October 20, 1993
Dear [ ]:
I am writing in belated reply to your letter of this past June concerning the legal lending limit issues raised in connection with the syndication of backstop credit facilities for [ ].
[ ] is a special purpose subsidiary of [ ] that purchases trade receivables and funds those purchases by issuing commercial paper. The payment of the commercial paper is guarantied by liquidity facilities, in the form of a standby letter of credit and a syndicated credit agreement from [ ] (the "Banks"), secured by the trade receivables. If the credit facility is called upon to repay maturing commercial paper or fund the purchase of receivables, the Banks would be required to lend money to [ ]. Under this structure, [ ] is the borrower of the full amount of the credit facilities and accordingly the size of the credit facilities is limited by the Banks' per borrower lending limits.
The proposed modification in the structure of the facilities would remove that limit on the aggregate size of the transactions that may be performed. The proposal is to create a direct relationship between the sellers of the trade receivables and the Banks providing credit support. The Banks would agree that upon the occurrence of an event that triggered their obligations to provide an extension of credit, they would purchase designated receivables from [ ]. The sole source of repayment would be the underlying receivables.
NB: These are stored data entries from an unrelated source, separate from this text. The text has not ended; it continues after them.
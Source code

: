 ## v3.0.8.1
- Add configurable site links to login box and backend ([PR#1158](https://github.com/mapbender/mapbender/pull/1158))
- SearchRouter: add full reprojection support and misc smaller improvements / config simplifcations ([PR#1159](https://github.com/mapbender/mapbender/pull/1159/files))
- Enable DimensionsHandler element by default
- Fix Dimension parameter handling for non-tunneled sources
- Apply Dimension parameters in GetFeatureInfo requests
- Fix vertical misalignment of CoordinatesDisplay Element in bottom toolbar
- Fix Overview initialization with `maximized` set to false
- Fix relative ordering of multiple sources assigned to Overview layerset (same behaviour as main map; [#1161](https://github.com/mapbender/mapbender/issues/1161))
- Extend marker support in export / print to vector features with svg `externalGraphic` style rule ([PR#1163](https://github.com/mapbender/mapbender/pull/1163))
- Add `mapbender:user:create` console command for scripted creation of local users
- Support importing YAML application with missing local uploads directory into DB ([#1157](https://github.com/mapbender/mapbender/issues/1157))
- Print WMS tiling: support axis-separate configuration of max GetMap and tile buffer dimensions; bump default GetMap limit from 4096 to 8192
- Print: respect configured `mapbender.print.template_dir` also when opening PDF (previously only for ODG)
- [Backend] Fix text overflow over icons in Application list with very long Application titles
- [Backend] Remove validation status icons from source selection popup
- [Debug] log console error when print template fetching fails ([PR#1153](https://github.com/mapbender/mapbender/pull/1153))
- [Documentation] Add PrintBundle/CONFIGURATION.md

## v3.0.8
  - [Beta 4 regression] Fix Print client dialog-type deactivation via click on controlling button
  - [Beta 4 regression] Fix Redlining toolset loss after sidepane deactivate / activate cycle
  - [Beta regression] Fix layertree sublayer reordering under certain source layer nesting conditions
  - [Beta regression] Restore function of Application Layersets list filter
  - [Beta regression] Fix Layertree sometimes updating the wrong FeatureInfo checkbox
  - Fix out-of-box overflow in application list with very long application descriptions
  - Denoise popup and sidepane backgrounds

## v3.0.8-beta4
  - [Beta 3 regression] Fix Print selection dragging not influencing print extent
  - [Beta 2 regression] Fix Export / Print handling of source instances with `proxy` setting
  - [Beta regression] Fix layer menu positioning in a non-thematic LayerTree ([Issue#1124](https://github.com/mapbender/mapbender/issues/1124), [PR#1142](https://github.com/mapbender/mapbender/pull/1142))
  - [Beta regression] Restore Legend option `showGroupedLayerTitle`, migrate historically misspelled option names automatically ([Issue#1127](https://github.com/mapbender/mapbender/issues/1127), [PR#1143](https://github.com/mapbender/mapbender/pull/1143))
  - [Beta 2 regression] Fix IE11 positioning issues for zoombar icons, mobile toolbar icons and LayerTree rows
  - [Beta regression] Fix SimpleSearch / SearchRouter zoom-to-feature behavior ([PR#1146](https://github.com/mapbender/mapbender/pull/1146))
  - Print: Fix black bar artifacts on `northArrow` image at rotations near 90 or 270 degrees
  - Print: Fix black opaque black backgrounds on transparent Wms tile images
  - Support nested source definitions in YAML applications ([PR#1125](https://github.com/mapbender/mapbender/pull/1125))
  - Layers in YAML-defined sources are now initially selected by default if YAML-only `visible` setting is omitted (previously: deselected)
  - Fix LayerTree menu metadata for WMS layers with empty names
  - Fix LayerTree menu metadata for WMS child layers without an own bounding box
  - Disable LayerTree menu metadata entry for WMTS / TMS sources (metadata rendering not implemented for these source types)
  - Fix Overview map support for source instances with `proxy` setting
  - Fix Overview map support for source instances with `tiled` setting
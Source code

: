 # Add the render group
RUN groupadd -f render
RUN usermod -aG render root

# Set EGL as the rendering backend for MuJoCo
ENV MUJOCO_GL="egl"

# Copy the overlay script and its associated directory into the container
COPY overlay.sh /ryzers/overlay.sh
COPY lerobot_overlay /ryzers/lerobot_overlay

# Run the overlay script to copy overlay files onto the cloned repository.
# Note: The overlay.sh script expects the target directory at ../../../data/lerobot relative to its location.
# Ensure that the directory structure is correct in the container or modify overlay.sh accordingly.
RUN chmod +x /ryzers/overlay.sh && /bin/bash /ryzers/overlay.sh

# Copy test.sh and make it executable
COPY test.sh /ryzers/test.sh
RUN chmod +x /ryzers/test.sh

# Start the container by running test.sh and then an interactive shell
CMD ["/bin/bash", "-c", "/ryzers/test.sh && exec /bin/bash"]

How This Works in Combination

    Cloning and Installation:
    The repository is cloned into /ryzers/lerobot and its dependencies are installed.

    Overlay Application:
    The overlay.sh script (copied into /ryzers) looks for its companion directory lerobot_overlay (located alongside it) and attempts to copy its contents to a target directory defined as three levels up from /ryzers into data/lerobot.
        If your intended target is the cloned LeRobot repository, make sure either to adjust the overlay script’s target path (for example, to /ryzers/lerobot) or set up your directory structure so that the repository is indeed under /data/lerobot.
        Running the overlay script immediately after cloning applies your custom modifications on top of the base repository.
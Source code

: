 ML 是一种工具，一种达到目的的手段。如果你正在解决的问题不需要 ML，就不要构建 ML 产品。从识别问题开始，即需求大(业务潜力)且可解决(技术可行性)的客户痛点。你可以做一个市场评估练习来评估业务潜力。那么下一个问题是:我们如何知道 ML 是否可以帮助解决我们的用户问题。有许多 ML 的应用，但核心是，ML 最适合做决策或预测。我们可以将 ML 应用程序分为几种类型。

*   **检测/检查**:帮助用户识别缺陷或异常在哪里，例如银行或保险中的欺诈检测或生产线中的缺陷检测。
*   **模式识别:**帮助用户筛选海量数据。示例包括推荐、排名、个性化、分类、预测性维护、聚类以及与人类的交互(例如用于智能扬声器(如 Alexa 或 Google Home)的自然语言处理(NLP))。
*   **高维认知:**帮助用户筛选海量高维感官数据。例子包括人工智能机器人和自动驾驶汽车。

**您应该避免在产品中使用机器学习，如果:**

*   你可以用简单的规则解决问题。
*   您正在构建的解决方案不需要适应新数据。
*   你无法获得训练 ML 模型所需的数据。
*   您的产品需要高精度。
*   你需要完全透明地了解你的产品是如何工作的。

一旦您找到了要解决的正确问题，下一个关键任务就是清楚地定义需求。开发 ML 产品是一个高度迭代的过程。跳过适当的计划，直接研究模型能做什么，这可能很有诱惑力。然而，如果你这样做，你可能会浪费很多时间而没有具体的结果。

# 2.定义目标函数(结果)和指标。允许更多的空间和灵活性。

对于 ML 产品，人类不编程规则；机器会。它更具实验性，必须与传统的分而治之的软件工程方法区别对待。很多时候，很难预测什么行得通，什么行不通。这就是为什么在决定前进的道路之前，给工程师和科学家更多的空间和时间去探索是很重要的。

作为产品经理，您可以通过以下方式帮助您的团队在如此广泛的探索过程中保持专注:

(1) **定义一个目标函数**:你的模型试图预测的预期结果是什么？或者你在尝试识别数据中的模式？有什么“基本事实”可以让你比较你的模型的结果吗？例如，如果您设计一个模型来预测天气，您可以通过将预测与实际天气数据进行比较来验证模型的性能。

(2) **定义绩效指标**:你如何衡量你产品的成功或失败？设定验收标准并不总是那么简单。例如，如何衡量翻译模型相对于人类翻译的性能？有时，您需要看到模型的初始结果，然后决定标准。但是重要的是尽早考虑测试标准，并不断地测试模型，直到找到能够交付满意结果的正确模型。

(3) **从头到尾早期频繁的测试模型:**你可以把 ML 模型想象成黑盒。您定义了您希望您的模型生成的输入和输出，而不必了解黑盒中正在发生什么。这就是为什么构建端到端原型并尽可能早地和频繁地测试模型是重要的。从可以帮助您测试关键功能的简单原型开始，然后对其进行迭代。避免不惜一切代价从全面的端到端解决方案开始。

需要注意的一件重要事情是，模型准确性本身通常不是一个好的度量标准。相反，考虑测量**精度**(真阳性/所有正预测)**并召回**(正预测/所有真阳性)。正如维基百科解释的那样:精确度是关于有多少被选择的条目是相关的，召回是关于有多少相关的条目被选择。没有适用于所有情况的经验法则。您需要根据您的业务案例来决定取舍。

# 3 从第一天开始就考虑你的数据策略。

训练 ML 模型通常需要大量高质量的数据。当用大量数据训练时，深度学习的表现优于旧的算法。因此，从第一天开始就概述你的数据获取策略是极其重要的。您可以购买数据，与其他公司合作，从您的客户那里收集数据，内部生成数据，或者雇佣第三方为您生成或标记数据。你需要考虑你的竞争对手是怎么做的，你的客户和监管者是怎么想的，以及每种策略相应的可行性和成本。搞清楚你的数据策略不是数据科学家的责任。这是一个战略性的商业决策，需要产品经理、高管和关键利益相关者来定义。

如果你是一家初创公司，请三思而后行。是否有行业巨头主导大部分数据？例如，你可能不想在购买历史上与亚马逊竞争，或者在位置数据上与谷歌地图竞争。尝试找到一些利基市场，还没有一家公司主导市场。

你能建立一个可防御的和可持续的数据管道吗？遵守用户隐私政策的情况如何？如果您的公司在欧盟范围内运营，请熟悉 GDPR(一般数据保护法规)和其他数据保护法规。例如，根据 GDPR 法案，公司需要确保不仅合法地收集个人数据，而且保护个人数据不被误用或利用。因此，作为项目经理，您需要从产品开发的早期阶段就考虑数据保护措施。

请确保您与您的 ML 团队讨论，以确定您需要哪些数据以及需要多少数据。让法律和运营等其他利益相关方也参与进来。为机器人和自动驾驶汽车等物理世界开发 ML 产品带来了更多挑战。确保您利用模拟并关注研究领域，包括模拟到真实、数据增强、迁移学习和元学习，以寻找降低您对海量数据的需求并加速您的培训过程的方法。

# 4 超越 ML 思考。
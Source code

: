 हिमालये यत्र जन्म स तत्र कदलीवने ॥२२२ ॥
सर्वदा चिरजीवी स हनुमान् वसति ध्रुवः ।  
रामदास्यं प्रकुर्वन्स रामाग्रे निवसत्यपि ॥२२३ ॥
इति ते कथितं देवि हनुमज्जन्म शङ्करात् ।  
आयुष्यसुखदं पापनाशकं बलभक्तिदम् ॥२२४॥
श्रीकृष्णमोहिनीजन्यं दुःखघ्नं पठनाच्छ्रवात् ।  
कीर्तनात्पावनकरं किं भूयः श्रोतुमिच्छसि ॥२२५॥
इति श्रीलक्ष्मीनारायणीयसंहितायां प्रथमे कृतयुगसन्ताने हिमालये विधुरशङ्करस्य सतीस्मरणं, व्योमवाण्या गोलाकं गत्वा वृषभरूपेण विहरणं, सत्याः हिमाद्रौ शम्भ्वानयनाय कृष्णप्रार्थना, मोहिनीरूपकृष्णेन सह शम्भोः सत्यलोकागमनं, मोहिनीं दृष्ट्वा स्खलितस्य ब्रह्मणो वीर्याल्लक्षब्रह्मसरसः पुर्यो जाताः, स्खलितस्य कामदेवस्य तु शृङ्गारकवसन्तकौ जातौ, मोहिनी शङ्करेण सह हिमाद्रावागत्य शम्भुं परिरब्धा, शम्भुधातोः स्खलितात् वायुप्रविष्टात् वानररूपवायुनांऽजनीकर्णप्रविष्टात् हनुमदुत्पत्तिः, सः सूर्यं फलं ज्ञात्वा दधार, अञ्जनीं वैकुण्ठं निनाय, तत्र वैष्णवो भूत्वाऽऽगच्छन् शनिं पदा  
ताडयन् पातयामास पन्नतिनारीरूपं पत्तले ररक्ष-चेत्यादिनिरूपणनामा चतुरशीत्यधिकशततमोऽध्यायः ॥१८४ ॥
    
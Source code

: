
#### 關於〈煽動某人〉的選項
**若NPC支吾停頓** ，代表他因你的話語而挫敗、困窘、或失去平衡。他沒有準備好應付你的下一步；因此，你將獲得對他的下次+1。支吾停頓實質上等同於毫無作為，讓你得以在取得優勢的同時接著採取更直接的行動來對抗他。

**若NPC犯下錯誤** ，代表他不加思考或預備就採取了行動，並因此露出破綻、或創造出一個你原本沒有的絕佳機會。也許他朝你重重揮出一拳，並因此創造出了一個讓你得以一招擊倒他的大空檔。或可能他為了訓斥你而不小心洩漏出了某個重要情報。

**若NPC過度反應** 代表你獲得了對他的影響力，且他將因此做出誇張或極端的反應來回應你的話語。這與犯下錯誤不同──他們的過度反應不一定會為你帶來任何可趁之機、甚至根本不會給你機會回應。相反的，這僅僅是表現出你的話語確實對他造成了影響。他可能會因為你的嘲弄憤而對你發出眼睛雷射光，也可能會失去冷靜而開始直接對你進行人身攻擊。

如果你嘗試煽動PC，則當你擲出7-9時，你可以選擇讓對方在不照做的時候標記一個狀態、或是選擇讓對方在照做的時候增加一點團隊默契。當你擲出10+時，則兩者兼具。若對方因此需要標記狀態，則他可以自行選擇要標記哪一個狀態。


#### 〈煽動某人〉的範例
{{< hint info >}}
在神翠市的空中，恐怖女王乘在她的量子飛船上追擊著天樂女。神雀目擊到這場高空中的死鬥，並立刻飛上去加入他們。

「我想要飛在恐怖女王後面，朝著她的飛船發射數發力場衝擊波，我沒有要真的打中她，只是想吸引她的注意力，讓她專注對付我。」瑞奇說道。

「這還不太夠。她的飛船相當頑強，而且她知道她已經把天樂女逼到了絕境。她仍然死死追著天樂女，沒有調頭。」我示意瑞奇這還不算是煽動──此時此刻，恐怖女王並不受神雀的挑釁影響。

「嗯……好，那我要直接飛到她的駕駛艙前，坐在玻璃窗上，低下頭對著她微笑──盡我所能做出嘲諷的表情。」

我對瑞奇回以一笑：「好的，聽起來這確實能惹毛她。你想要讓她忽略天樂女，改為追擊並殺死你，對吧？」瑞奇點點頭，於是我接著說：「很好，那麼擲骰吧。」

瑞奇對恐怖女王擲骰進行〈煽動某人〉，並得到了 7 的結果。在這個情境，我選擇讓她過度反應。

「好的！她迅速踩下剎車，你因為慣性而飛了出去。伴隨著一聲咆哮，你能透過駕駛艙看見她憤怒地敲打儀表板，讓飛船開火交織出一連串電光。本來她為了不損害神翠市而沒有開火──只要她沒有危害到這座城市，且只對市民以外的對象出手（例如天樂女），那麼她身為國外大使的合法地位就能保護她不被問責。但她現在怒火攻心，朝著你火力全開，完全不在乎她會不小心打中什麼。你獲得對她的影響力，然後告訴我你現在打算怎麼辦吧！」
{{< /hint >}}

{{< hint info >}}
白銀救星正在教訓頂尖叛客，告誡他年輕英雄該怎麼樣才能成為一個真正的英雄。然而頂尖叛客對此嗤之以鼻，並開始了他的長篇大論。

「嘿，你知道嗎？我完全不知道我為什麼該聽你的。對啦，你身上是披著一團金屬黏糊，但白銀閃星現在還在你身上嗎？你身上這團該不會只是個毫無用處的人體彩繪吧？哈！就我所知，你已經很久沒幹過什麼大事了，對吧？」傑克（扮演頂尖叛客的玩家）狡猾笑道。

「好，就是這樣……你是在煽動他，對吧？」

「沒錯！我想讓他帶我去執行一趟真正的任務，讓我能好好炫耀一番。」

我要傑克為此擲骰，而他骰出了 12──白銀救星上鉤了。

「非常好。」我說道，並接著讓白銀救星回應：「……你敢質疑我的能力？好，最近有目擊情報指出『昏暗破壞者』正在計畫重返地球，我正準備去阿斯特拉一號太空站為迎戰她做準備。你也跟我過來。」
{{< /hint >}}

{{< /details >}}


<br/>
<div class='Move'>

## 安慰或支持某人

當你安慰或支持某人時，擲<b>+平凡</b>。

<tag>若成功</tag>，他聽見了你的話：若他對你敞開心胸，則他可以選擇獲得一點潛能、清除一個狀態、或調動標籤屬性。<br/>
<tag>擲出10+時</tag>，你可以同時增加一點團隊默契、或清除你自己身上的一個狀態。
Under the structure you have proposed [ ] would not be obligated to repay extensions of credit. Instead, the Banks providing the credit facilities, as purchasers of trade receivables on a non-recourse basis, would be treated for lending limit purposes as having made extensions of credit to the individual obligors on those receivables.
I hope I have described the structures and lending limit consequences with sufficient accuracy to satisfy your needs.